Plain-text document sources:
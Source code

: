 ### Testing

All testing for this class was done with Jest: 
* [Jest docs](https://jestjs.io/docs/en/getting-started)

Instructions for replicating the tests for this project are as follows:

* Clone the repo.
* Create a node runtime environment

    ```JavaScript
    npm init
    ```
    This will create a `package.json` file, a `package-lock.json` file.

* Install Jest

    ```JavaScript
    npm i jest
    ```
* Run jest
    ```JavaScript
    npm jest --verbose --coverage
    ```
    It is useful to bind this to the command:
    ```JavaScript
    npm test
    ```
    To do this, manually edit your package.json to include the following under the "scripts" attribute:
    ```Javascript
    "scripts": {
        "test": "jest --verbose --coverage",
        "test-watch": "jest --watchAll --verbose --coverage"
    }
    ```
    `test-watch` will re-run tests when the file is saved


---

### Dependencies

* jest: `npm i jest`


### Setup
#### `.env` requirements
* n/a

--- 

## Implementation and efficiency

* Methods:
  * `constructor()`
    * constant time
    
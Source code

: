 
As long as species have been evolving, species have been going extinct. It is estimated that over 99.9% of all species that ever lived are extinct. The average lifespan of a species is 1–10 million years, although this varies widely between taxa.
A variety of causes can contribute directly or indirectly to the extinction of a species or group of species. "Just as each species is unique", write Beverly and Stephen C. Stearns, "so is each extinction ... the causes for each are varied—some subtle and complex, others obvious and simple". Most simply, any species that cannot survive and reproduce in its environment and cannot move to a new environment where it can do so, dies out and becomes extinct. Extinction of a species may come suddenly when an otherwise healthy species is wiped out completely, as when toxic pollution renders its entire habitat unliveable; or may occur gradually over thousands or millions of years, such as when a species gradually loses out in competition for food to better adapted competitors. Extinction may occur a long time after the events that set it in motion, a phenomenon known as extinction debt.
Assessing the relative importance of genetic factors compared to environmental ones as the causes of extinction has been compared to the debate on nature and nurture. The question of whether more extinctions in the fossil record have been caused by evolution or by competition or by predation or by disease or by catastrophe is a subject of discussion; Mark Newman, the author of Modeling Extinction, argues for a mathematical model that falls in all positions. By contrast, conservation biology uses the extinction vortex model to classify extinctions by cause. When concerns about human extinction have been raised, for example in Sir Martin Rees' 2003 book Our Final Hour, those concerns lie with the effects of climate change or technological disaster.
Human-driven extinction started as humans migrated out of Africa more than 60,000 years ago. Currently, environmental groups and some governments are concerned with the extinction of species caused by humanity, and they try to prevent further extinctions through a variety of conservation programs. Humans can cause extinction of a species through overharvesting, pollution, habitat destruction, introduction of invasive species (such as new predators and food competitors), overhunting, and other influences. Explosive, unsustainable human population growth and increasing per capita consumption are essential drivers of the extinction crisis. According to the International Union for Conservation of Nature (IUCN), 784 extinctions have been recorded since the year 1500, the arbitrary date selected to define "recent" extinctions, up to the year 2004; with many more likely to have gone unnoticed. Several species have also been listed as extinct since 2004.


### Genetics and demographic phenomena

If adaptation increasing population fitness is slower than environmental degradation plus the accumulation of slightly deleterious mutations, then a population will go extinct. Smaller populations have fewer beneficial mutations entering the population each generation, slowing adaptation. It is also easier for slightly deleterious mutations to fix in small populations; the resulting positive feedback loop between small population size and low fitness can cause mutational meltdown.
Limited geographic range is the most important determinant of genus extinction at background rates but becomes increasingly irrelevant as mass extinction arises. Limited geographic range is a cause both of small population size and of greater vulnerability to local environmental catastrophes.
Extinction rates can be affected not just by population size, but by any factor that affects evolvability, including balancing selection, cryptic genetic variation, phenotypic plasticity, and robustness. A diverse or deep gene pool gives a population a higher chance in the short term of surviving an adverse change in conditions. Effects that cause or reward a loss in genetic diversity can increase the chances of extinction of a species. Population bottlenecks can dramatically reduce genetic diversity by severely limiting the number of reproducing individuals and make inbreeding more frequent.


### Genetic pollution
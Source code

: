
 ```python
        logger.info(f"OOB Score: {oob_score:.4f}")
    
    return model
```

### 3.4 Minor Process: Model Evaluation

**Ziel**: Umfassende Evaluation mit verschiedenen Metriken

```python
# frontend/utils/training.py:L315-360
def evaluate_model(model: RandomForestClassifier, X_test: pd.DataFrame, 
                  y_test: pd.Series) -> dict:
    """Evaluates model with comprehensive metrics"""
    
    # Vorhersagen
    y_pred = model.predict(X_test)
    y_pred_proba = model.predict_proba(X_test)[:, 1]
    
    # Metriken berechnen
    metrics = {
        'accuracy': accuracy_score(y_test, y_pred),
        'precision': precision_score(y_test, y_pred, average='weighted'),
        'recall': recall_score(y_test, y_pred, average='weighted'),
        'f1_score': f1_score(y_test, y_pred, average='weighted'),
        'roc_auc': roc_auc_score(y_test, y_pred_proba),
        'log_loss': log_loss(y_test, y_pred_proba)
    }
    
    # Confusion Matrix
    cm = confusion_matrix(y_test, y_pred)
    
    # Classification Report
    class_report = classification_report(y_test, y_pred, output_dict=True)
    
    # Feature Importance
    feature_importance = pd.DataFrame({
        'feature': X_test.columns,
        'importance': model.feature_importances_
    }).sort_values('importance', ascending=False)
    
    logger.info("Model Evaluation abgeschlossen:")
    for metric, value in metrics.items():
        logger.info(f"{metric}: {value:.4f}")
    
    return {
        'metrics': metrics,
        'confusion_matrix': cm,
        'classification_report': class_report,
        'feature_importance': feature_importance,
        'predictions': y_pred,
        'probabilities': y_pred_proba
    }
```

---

What you have to do: Nothing but the lines with "package" should be returned, copied from the entries above.

Exercise solution:
    This will create a `package.json` file, a `package-lock.json` file.
    To do this, manually edit your package.json to include the following under the "scripts" attribute:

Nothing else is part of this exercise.